Un espanto acudió en mi ayuda. Llegó una castaña abominable, con el pelo rizado y unos lentes redondos. Abrazó a Adela y escupió un gargajo. Reculé dos pasos.

Adela levantó la mano y giró el cuerpo para largarse. La noche apareció de pronto. Miré ese gran culo en retirada que podría tragar mi vida. La facilidad de encontrarla y volver a perderla me disgustaba a la vez que me espoleaba a una nueva cacería.

Es ese barniz de lo improbable, de lo prohibido, lo que muchas veces nos impulsa a tocar lo impalpable. No reduje a lamento esa súbita pérdida. Regresé al único cielo que me había cubierto hasta entonces: el álgebra, la astronomía y la historia. Bendije mi trabajo y me perdí en la boca del callejón que lleva directo al Instituto.

Al día siguiente de haber atisbado el culo de Adela, fui a la biblioteca. Ella estaba sumida en una ficha técnica; buscaba un libro en los estantes de geografía.

Cuando por fin nuestras miradas se enlazaron, ella diseñó una sonrisa desconcertante. Cualquier flama tiene menos violencia. Tal vez deseaba echarme de su vida o dejarme a su lado. Estaba perdido, habría llorado de rabia si era un rechazo. Vagabundeé como perro callejero. Sostenía un deseo: verla de nuevo a toda costa.
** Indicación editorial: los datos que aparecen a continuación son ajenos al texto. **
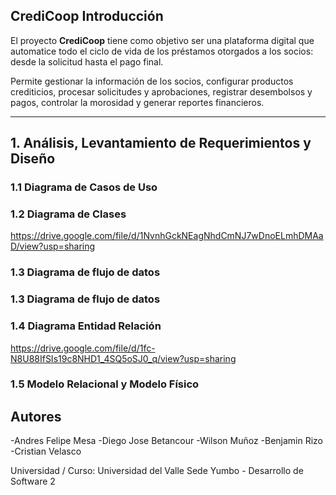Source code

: ## CrediCoop Introducción
El proyecto **CrediCoop** tiene como objetivo ser una plataforma digital que automatice todo el ciclo de vida de los préstamos otorgados a los socios: desde la solicitud hasta el pago final.

Permite gestionar la información de los socios, configurar productos crediticios, procesar solicitudes y aprobaciones, registrar desembolsos y pagos, controlar la morosidad y generar reportes financieros.


---
##  1. Análisis, Levantamiento de Requerimientos y Diseño 

### 1.1 Diagrama de Casos de Uso

### 1.2 Diagrama de Clases
https://drive.google.com/file/d/1NvnhGckNEagNhdCmNJ7wDnoELmhDMAaD/view?usp=sharing

### 1.3 Diagrama de flujo de datos

### 1.3 Diagrama de flujo de datos

### 1.4 Diagrama Entidad Relación
https://drive.google.com/file/d/1fc-N8U88IfSIs19c8NHD1_4SQ5oSJ0_q/view?usp=sharing

### 1.5 Modelo Relacional y Modelo Físico


## Autores
 -Andres Felipe Mesa
 -Diego Jose Betancour
 -Wilson Muñoz
 -Benjamin Rizo
 -Cristian Velasco 


Universidad / Curso: Universidad del Valle Sede Yumbo - Desarrollo de Software 2
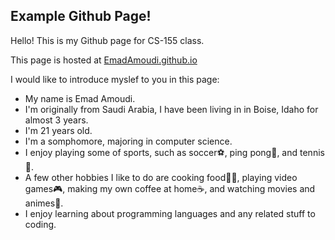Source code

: ## Example Github Page!

Hello! This is my Github page for CS-155 class.

This page is hosted at [EmadAmoudi.github.io](https://github.com/EmadAmoudi/emadamoudi.github.io)

I would like to introduce myslef to you in this page:
+ My name is Emad Amoudi.
+ I'm originally from Saudi Arabia, I have been living in in Boise, Idaho for almost 3 years.
+ I'm 21 years old.
+ I'm a somphomore, majoring in computer science.
+ I enjoy playing some of sports, such as soccer⚽️, ping pong🏓, and tennis🎾.
+ A few other hobbies I like to do are cooking food🧑‍🍳, playing video games🎮, making my own coffee at home☕️, and watching movies and animes🍿.
+ I enjoy learning about programming languages and any related stuff to coding.


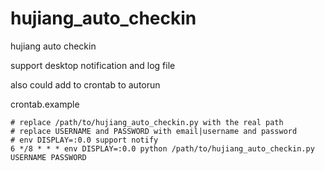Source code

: hujiang_auto_checkin
====================

hujiang auto checkin

support desktop notification and log file

also could add to crontab to autorun

crontab.example

    # replace /path/to/hujiang_auto_checkin.py with the real path
    # replace USERNAME and PASSWORD with email|username and password
    # env DISPLAY=:0.0 support notify
    6 */8 * * * env DISPLAY=:0.0 python /path/to/hujiang_auto_checkin.py USERNAME PASSWORD

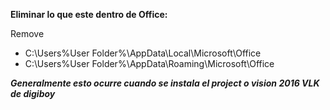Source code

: **Eliminar lo que este dentro de Office:**

Remove
- C:\Users\%User Folder%\AppData\Local\Microsoft\Office
- C:\Users\%User Folder%\AppData\Roaming\Microsoft\Office

***Generalmente esto ocurre cuando se instala el project o vision 2016 VLK de digiboy***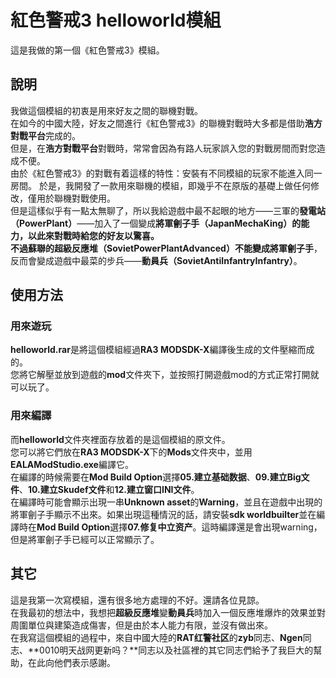 # 紅色警戒3 helloworld模組  
這是我做的第一個《紅色警戒3》模組。  
## 說明  
我做這個模組的初衷是用來好友之間的聯機對戰。  
在如今的中國大陸，好友之間進行《紅色警戒3》的聯機對戰時大多都是借助**浩方對戰平台**完成的。  
但是，在**浩方對戰平台**對戰時，常常會因為有路人玩家誤入您的對戰房間而對您造成不便。  
由於《紅色警戒3》的對戰有着這樣的特性：安裝有不同模組的玩家不能進入同一房間。
於是，我開發了一款用來聯機的模組，即幾乎不在原版的基礎上做任何修改，僅用於聯機對戰使用。  
但是這樣似乎有一點太無聊了，所以我給遊戲中最不起眼的地方——三軍的**發電站（PowerPlant）**——加入了一個變成**將軍劊子手（JapanMechaKing）**的能力，以此來對戰時給您的好友以驚喜。  
不過蘇聯的**超級反應堆（SovietPowerPlantAdvanced）**不能變成**將軍劊子手**，反而會變成遊戲中最菜的步兵——**動員兵（SovietAntiInfantryInfantry）**。  
## 使用方法  
### 用來遊玩  
**helloworld.rar**是將這個模組經過**RA3 MODSDK-X**編譯後生成的文件壓縮而成的。  
您將它解壓並放到遊戲的**mod**文件夾下，並按照打開遊戲mod的方式正常打開就可以玩了。
### 用來編譯  
而**helloworld**文件夾裡面存放着的是這個模組的原文件。  
您可以將它們放在**RA3 MODSDK-X**下的**Mods**文件夾中，並用**EALAModStudio.exe**編譯它。  
在編譯的時候需要在**Mod Build Option**選擇**05.建立基础数据**、**09.建立Big文件**、**10.建立Skudef文件**和**12.建立窗口INI文件**。  
在編譯時可能會顯示出現一串**Unknown asset**的**Warning**，並且在遊戲中出現的將軍劊子手顯示不出來。如果出現這種情況的話，請安裝**sdk worldbuilter**並在編譯時在**Mod Build Option**選擇**07.修复中立资产**。這時編譯還是會出現warning，但是將軍劊子手已經可以正常顯示了。    
  
## 其它
這是我第一次寫模組，還有很多地方處理的不好。還請各位見諒。  
在我最初的想法中，我想把**超級反應堆**變**動員兵**時加入一個反應堆爆炸的效果並對周圍單位與建築造成傷害，但是由於本人能力有限，並沒有做出來。  
在我寫這個模組的過程中，來自中國大陸的**RAT红警社区**的**zyb**同志、**Ngen**同志、**0010明天战网更新吗？**同志以及社區裡的其它同志們給予了我巨大的幫助，在此向他們表示感謝。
Esperé hasta la hora de salida. La seguí de cerca. Supe enseguida que aquella mujer sería mucho más que una simple aventura. Caminamos por las avenidas, por los parques, tejiendo conversaciones imaginarias. Debajo de un álamo, en las sobras de la tarde, le tomé la mano y ella giró en redondo.

Era como un hereje que a fuerza de negar a Dios se le acerca. Por instantes dudé. Alzó la cara y apretó los labios. Extrañado la sujeté ahora con ambas manos. No me quedaba nada, ni siquiera la experiencia de mi edad para resolver esos rechazos. La fuerza de mi abrazo ocasionó un choque de nuestros dientes. Una carambola de las narices. De acuerdo con las reglas del decoro, todo empieza con un beso y acaba en la cama. Pasó mucho rato antes de que pudiera absorberla en un beso.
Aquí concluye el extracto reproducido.